:: Exercise description ::
Please give back every entry in full, word for word, but none of the pictures.

:: Data to process ::
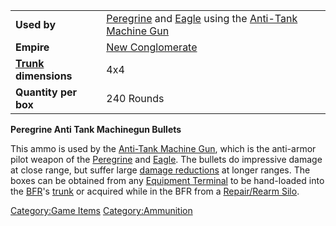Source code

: |                                  |                                                                                                             |
| -------------------------------- | ----------------------------------------------------------------------------------------------------------- |
| **Used by**                      | [Peregrine](Peregrine.md) and [Eagle](Eagle.md) using the [Anti-Tank Machine Gun](Anti-Tank_Machine_Gun.md) |
| **Empire**                       | [New Conglomerate](New_Conglomerate.md)                                                                     |
| **[Trunk](Trunk.md) dimensions** | 4x4                                                                                                         |
| **Quantity per box**             | 240 Rounds                                                                                                  |

**Peregrine Anti Tank Machinegun Bullets**

This ammo is used by the [Anti-Tank Machine
Gun](Anti-Tank_Machine_Gun.md), which is the anti-armor pilot
weapon of the [Peregrine](Peregrine.md) and
[Eagle](Eagle.md). The bullets do impressive damage at close
range, but suffer large [damage
reductions](Damage_Degradation.md) at longer ranges. The boxes
can be obtained from any [Equipment
Terminal](Equipment_Terminal.md) to be hand-loaded into the
[BFR](BattleFrame_Robotics.md)'s [trunk](Trunk.md) or acquired while in
the BFR from a [Repair/Rearm Silo](Repair_Rearm_Silo.md).

[Category:Game Items](Category:Game_Items.md)
[Category:Ammunition](Category:Ammunition.md)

:: Response to the exercise ::
Source code

: |                                  |                                                                                                             |
| -------------------------------- | ----------------------------------------------------------------------------------------------------------- |
| **Used by**                      | [Peregrine](Peregrine.md) and [Eagle](Eagle.md) using the [Anti-Tank Machine Gun](Anti-Tank_Machine_Gun.md) |
| **Empire**                       | [New Conglomerate](New_Conglomerate.md)                                                                     |
| **[Trunk](Trunk.md) dimensions** | 4x4                                                                                                         |
| **Quantity per box**             | 240 Rounds                                                                                                  |

**Peregrine Anti Tank Machinegun Bullets**

This ammo is used by the [Anti-Tank Machine
Gun](Anti-Tank_Machine_Gun.md), which is the anti-armor pilot
weapon of the [Peregrine](Peregrine.md) and
[Eagle](Eagle.md). The bullets do impressive damage at close
range, but suffer large [damage
reductions](Damage_Degradation.md) at longer ranges. The boxes
can be obtained from any [Equipment
Terminal](Equipment_Terminal.md) to be hand-loaded into the
[BFR](BattleFrame_Robotics.md)'s [trunk](Trunk.md) or acquired while in
the BFR from a [Repair/Rearm Silo](Repair_Rearm_Silo.md).

[Category:Game Items](Category:Game_Items.md)
[Category:Ammunition](Category:Ammunition.md)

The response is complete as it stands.